An der Pädagogischen Hochschule (PH) Karlsruhe beschäftigt sich seit 2014 das 15-köpfige Kalikokrebs-Team des Instituts für Biologie und Schulgartenentwicklung – darunter drei Teilnehmerinnen und Teilnehmer an der Biodiversitätsbotschafter-Ausbildung im Rahmen des Projekts Lebensader Oberrhein – mit Ausbreitung und Lebensweise des Krebses. Drei Team-­Mitglieder (Alexander Herrmann und Robin Wegner, Lehramtsstudenten mit dem Hauptfach Biologie, sowie Adam Schnabler, Masterstudent Biodiversität & Umweltbildung) beantworten Fragen rund um den invasiven Allesfresser.

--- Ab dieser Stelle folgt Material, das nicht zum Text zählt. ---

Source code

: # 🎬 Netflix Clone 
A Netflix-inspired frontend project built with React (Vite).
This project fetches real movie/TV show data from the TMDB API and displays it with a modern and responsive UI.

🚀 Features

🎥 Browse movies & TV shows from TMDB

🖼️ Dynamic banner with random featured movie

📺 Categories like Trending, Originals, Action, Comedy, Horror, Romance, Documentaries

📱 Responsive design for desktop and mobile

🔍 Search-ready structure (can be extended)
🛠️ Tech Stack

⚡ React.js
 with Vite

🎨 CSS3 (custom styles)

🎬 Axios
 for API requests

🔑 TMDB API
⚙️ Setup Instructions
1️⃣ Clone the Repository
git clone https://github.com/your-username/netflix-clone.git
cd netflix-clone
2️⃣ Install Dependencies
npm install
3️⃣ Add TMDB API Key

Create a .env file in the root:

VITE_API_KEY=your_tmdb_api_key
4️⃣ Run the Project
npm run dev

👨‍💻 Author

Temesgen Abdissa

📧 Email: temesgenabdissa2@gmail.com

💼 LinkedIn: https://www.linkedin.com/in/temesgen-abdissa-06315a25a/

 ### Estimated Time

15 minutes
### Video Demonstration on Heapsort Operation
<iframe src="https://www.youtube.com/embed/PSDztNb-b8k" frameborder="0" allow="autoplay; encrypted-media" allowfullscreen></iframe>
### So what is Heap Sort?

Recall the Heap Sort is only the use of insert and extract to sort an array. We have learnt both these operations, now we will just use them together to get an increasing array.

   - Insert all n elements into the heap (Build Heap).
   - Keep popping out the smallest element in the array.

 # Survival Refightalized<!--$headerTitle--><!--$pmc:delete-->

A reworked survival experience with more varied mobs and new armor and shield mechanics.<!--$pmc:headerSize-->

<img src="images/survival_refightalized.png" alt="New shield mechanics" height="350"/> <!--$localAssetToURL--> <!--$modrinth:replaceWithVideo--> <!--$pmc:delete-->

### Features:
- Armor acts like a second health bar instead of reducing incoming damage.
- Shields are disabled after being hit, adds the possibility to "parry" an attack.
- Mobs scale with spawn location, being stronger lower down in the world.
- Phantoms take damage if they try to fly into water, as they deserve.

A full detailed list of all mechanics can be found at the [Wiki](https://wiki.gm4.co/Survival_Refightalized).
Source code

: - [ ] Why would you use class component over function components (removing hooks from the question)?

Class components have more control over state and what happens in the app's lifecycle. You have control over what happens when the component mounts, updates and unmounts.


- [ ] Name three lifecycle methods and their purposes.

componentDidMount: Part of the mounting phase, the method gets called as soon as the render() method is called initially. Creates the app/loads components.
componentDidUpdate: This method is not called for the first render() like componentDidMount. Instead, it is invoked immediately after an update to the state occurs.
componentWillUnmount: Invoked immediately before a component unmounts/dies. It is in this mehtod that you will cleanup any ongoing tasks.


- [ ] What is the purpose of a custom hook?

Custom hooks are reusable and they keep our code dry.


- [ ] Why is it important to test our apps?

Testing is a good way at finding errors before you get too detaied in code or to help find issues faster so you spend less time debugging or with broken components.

Wie kommt es, dass sich der Kalikokrebs am Oberrhein offensichtlich wohlfühlt?
Alexander Herrmann (AH): Der Kalikokrebs findet in den Rheinauen die gleichen Lebensbedingungen vor wie in seiner Heimat am Mississippi. Dort besiedelt er warme, sauerstoffarme und pflanzenreiche Gewässer mit lehmigen Grund und geringer Fließgeschwindigkeit – ein Milieu, in dem nur wenige andere Flusskrebsarten überleben würden. Damit hat der Kalikokrebs bei uns seine optimale ökologische Nische gefunden, in der er ohne ernsthafte Bedrohung durch natürliche Feinde binnen weniger Jahre wahre Massenbestände aufbauen konnte.

… und welche Folgen hat das?
AH: Wie alle Flusskrebse ist der Kalikokrebs ein Allesfresser. Sein großes Nahrungsspektrum reicht von Plankton über Wasserpflanzen, Schnecken, Muscheln, wirbellose Kleinlebewesen wie Insektenlarven, kleine Wirbeltiere wie Molch- oder Froschlarven bis hin zu abgestorbenem Pflanzenmaterial. Bei hohen Populationsdichten schafft es der Kalikokrebs, ein Gewässer praktisch leerzufressen und damit vollkommen aus seinem ökologischen Gleichgewicht zu bringen. In Klein­gewässern vernichtet er die Bestände von Amphibien, Libellen und anderen Tierarten nahezu vollständig.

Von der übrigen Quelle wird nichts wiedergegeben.